▶ _About this exercise_:
Scan the material for the word "spin", and copy each line where it shows up.

▶ _Working data_:
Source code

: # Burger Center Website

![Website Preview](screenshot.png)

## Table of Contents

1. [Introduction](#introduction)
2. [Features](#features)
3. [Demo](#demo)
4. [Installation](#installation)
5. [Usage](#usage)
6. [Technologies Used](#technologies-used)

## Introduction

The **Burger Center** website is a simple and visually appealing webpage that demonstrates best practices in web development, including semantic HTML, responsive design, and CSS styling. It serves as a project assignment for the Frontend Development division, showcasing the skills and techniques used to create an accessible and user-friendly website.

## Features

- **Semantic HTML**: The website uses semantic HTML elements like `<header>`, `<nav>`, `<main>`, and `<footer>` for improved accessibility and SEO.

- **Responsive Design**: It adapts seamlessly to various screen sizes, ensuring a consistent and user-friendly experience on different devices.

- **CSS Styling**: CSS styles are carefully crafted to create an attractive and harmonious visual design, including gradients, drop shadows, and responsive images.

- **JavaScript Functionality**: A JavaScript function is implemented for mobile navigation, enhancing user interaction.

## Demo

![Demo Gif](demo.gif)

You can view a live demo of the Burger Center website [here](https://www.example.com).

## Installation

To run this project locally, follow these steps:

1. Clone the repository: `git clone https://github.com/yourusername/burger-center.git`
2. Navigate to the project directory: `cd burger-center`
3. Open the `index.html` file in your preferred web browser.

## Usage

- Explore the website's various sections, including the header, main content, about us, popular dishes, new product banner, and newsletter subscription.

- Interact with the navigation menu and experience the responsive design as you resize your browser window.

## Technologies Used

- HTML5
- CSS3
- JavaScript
* * *
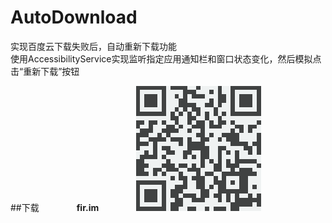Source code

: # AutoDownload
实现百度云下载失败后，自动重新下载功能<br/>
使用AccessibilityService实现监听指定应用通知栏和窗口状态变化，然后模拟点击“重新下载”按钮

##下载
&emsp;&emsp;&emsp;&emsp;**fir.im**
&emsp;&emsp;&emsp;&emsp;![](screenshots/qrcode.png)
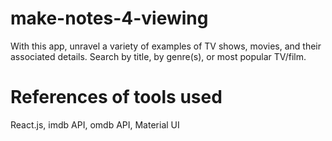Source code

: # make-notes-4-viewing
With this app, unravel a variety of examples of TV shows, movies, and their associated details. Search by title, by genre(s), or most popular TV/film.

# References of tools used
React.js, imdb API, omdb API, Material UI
* * *
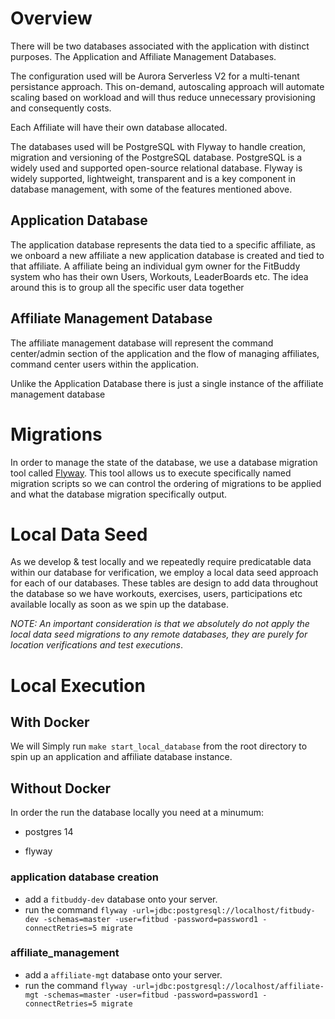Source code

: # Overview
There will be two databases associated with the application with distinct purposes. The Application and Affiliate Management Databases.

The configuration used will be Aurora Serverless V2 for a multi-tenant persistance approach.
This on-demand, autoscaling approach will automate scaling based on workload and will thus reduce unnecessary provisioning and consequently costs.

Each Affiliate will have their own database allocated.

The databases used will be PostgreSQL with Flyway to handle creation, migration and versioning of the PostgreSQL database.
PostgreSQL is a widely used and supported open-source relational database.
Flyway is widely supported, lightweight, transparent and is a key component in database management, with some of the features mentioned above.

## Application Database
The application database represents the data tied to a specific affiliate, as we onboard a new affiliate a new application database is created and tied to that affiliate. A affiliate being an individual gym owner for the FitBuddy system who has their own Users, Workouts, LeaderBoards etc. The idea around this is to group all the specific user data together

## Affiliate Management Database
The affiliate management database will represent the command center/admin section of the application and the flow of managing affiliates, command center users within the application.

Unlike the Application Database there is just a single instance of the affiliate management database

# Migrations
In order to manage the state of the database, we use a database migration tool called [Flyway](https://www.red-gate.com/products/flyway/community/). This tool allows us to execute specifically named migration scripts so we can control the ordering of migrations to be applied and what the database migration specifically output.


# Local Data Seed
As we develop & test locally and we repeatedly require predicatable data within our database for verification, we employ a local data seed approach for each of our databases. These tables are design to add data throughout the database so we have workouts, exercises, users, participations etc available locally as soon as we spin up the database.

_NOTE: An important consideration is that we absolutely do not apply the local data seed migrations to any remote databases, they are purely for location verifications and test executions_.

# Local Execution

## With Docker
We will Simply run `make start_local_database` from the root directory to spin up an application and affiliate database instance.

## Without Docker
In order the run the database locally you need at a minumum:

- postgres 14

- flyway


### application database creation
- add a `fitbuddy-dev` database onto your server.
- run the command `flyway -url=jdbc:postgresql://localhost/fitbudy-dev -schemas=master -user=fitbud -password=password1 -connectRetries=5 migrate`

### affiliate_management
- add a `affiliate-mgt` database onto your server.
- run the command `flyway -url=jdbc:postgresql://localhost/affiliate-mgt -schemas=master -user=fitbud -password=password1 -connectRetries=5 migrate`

▶ _Response to the task_:
As we develop & test locally and we repeatedly require predicatable data within our database for verification, we employ a local data seed approach for each of our databases. These tables are design to add data throughout the database so we have workouts, exercises, users, participations etc available locally as soon as we spin up the database.
We will Simply run `make start_local_database` from the root directory to spin up an application and affiliate database instance.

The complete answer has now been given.